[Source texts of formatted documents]
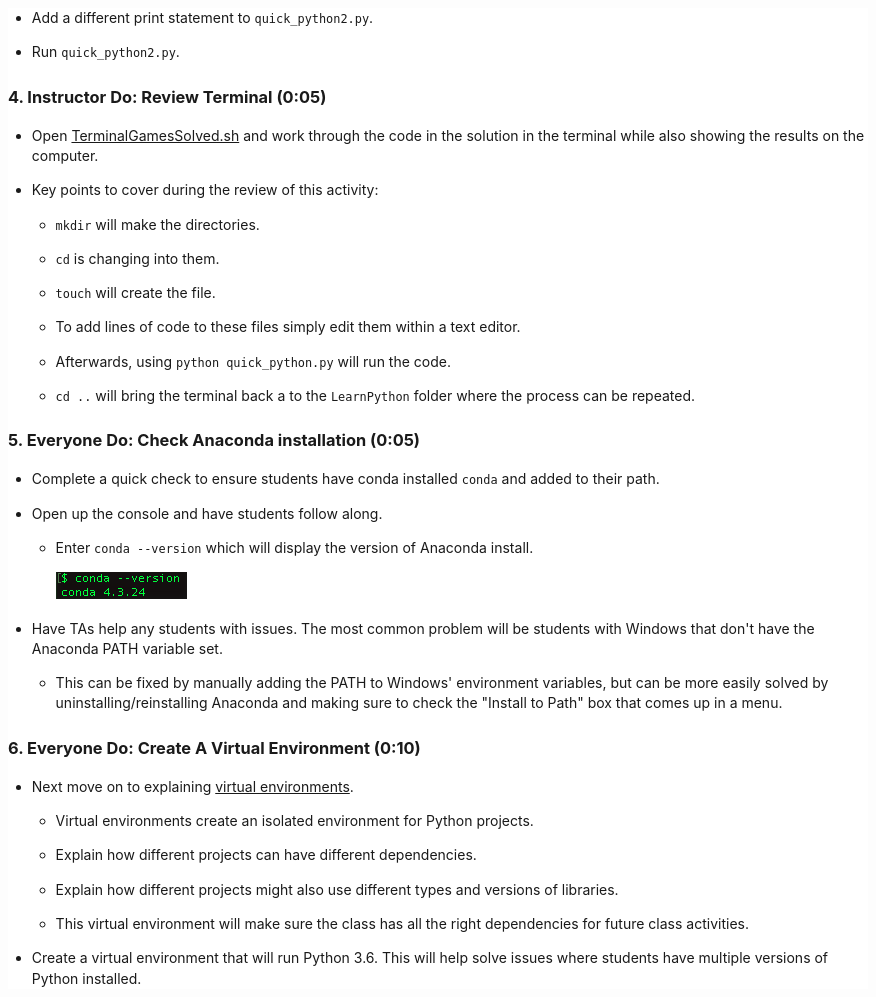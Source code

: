   * Add a different print statement to `quick_python2.py`.

  * Run `quick_python2.py`.

### 4. Instructor Do: Review Terminal (0:05)

* Open [TerminalGamesSolved.sh](Activities/02-Stu_TerminalTest/Solved/TerminalGamesSolved.sh) and work through the code in the solution in the terminal while also showing the results on the computer.

* Key points to cover during the review of this activity:

  * `mkdir` will make the directories.

  * `cd` is changing into them.

  * `touch` will create the file.

  * To add lines of code to these files simply edit them within a text editor.

  * Afterwards, using `python quick_python.py` will run the code.

  * `cd ..` will bring the terminal back a to the `LearnPython` folder where the process can be repeated.

### 5. Everyone Do: Check Anaconda installation (0:05)

* Complete a quick check to ensure students have conda installed `conda` and added to their path.

* Open up the console and have students follow along.

  * Enter `conda --version` which will display the version of Anaconda install.

    ![Anaconda Version](Images/conda_version.png)

* Have TAs help any students with issues. The most common problem will be students with Windows that don't have the Anaconda PATH variable set.

  * This can be fixed by manually adding the PATH to Windows' environment variables, but can be more easily solved by uninstalling/reinstalling Anaconda and making sure to check the "Install to Path" box that comes up in a menu.

### 6. Everyone Do: Create A Virtual Environment (0:10)

* Next move on to explaining [virtual environments](https://conda.io/docs/user-guide/tasks/manage-environments.html).

  * Virtual environments create an isolated environment for Python projects.

  * Explain how different projects can have different dependencies.

  * Explain how different projects might also use different types and versions of libraries.

  * This virtual environment will make sure the class has all the right dependencies for future class activities.

* Create a virtual environment that will run Python 3.6. This will help solve issues where students have multiple versions of Python installed.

__Exercise__
From the first line to the last, retype the data above exactly, but not its images.

__Solved problem__
Source code

:   * Add a different print statement to `quick_python2.py`.

  * Run `quick_python2.py`.

### 4. Instructor Do: Review Terminal (0:05)

* Open [TerminalGamesSolved.sh](Activities/02-Stu_TerminalTest/Solved/TerminalGamesSolved.sh) and work through the code in the solution in the terminal while also showing the results on the computer.

* Key points to cover during the review of this activity:

  * `mkdir` will make the directories.

  * `cd` is changing into them.

  * `touch` will create the file.

  * To add lines of code to these files simply edit them within a text editor.

  * Afterwards, using `python quick_python.py` will run the code.

  * `cd ..` will bring the terminal back a to the `LearnPython` folder where the process can be repeated.

### 5. Everyone Do: Check Anaconda installation (0:05)

* Complete a quick check to ensure students have conda installed `conda` and added to their path.

* Open up the console and have students follow along.

  * Enter `conda --version` which will display the version of Anaconda install.

    ![Anaconda Version](Images/conda_version.png)

* Have TAs help any students with issues. The most common problem will be students with Windows that don't have the Anaconda PATH variable set.

  * This can be fixed by manually adding the PATH to Windows' environment variables, but can be more easily solved by uninstalling/reinstalling Anaconda and making sure to check the "Install to Path" box that comes up in a menu.

### 6. Everyone Do: Create A Virtual Environment (0:10)

* Next move on to explaining [virtual environments](https://conda.io/docs/user-guide/tasks/manage-environments.html).

  * Virtual environments create an isolated environment for Python projects.

  * Explain how different projects can have different dependencies.

  * Explain how different projects might also use different types and versions of libraries.

  * This virtual environment will make sure the class has all the right dependencies for future class activities.

* Create a virtual environment that will run Python 3.6. This will help solve issues where students have multiple versions of Python installed.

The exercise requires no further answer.